Le Géoweb repose sur le web 2.0 dynamique et sur la cartographie contributive. Depuis 2005, date de la création de Google Maps, il s’est beaucoup développé avec l’explosion des mobilités et de la géolocalisation. Le Géoweb peut être vu comme l’« infrastructure informatique de la mobiquité, notion croisant les mots mobilité et ubiquité pour exprimer l’objectif de rendre accessible n’importe quelle information en ligne depuis n’importe quel lieu » (Joliveau, 2010 et 2017). Avec le développement des smartphones, des interfaces mobiles et de la géolocalisation, il devient possible de disposer d’importants volumes de données concernant les mobilités touristiques. Que ces traces laissées par les utilisateurs soient volontaires ou subreptices, elles permettent de mieux appréhender les mobilités. Une des questions qui intéresse particulièrement les géographes est de savoir comment appréhender ces mobilités qui impliquent des variations importantes de populations présentes au même moment sur un territoire, qu’il s’agisse des résidents locaux ou des touristes qui y séjournent temporairement.
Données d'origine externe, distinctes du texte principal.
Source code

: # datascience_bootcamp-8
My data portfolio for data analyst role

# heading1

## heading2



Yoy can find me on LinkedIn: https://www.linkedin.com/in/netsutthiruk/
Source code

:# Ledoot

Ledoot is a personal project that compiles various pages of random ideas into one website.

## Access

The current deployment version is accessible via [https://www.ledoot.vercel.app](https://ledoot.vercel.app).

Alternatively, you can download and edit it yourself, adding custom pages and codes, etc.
Nous présentons ici les cartes élaborées par Érica Fischer qui, depuis 2010, a progressivement mis au point une cartographie ingénieuse pour rendre compte de ces mobilités touristiques. Ces magnifiques cartes ont beaucoup circulé sur les réseaux sociaux, mais au-delà de leur esthétique, quel crédit peut-on leur accorder et quel sens peut-on leur donner ?
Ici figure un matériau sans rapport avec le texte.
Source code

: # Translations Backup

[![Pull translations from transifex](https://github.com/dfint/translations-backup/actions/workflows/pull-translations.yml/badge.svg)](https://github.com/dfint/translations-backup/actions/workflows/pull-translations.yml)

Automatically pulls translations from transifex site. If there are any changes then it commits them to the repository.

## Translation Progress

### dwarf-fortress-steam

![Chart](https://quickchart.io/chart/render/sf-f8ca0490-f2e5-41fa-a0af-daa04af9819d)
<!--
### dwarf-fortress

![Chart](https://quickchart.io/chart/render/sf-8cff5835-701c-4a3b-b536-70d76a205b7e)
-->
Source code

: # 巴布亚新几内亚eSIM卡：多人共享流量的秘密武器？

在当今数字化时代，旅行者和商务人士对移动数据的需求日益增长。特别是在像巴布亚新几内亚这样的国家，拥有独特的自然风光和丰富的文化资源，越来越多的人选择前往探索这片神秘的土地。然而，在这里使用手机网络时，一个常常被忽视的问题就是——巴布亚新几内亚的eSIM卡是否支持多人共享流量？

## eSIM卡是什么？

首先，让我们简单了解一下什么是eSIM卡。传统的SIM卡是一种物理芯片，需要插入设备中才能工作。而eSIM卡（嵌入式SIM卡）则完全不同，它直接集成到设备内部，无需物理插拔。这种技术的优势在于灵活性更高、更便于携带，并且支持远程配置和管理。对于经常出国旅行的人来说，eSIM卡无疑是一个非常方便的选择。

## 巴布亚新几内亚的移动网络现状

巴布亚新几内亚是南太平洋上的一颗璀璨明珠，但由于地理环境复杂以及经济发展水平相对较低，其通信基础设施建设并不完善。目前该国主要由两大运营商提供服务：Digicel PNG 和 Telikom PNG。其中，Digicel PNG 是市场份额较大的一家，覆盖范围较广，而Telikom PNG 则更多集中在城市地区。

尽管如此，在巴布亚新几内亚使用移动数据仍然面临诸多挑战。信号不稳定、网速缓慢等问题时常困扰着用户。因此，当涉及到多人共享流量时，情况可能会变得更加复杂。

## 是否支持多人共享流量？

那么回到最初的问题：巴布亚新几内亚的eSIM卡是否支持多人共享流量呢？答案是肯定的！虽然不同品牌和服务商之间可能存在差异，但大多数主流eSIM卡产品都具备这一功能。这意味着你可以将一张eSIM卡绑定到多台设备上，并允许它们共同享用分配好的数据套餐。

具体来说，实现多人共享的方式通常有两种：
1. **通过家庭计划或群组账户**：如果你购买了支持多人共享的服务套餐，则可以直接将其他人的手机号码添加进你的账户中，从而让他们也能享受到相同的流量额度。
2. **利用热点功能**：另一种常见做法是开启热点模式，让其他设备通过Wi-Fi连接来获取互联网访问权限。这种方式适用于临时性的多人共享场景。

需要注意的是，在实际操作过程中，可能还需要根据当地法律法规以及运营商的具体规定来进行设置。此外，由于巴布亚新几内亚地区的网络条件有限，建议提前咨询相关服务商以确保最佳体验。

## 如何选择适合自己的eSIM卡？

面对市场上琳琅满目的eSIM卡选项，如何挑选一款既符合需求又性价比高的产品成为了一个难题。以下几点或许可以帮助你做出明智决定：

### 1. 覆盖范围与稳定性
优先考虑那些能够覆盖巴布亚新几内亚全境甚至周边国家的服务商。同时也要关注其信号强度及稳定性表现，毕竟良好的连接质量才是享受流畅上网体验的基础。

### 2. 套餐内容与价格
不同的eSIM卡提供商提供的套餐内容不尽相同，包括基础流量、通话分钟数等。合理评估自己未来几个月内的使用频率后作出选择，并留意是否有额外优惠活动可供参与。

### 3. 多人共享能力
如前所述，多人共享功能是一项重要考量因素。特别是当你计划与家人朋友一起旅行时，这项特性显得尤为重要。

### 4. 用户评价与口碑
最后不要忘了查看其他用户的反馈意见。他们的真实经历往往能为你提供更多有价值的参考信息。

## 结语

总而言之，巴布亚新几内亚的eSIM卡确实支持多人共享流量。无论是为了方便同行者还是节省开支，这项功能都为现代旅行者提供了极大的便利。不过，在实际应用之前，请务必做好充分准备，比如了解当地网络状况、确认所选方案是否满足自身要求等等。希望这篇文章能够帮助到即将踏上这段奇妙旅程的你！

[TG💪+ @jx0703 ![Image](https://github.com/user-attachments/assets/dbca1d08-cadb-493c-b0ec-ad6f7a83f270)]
Figure 1. Mobilités touristiques à Venise (source : projet Locals and Tourists, 2010).

Figure 1. Mobilités touristiques à Venise (source : projet Locals and Tourists, 2010).
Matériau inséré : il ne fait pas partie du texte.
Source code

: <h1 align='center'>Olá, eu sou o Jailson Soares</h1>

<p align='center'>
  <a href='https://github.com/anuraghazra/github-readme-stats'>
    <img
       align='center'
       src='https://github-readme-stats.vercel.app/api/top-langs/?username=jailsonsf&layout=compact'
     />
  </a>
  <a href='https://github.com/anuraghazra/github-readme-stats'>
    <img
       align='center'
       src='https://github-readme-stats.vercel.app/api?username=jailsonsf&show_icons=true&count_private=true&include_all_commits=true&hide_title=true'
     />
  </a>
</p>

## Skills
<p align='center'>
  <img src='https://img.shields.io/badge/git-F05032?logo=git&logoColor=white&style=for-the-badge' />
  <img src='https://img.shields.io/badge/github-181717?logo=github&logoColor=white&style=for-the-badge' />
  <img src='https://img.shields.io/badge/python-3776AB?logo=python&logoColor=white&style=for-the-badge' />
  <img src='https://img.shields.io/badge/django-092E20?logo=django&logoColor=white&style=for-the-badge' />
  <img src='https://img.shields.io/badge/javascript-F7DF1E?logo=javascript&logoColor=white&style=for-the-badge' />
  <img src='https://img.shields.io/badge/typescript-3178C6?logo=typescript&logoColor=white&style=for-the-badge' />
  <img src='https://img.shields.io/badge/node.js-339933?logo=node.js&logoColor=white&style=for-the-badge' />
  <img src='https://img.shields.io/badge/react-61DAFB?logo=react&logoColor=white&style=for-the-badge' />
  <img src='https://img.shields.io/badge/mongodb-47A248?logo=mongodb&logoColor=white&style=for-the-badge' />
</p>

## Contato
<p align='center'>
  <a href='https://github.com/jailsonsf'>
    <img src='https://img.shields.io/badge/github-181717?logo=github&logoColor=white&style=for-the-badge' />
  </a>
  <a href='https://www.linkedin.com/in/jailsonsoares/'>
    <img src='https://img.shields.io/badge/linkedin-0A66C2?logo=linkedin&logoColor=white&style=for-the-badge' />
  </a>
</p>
Présentation d’Érica Fischer, de ses cartes et de sa méthodologie pour analyser les Big data

Érica Fischer est née en 1973, elle a obtenu un bachelor en linguistique à l’université de Chicago, mais elle vit à Oakland en Californie, le berceau des startups en informatique. Elle se présente elle-même comme une cartographe, une artiste et une programmeuse, ce qu’elle résume par le terme de « map geek », une personne passionnée par l’informatique et par les cartes. Elle fait partie de ces pionniers des Big data qui, depuis plus de dix ans, cherchent à interpréter les données volumineuses fournies par les réseaux sociaux sur Internet, afin de saisir nos pratiques quotidiennes. Elle a été artiste en résidence à San Francisco, puis ingénieur logiciel dans l’équipe Android chez Google, avant d’occuper aujourd’hui un poste de développeur au sein de l’entreprise Mapbox, qui fournit des solutions innovantes de cartographie en ligne. Érica Fischer n’est pas géographe, c’est avant tout une informaticienne spécialisée dans le domaine de la cartographie numérique qu’elle aborde comme un art (elle se dit « data artist »). Aujourd’hui elle se spécialise dans les techniques de data visualisation des espaces urbains. En tant que « data scientist », elle s’intéresse à l’utilisation des données géographiques pour comprendre et améliorer notamment la place des piétons et des transports en commun au sein des espaces urbains.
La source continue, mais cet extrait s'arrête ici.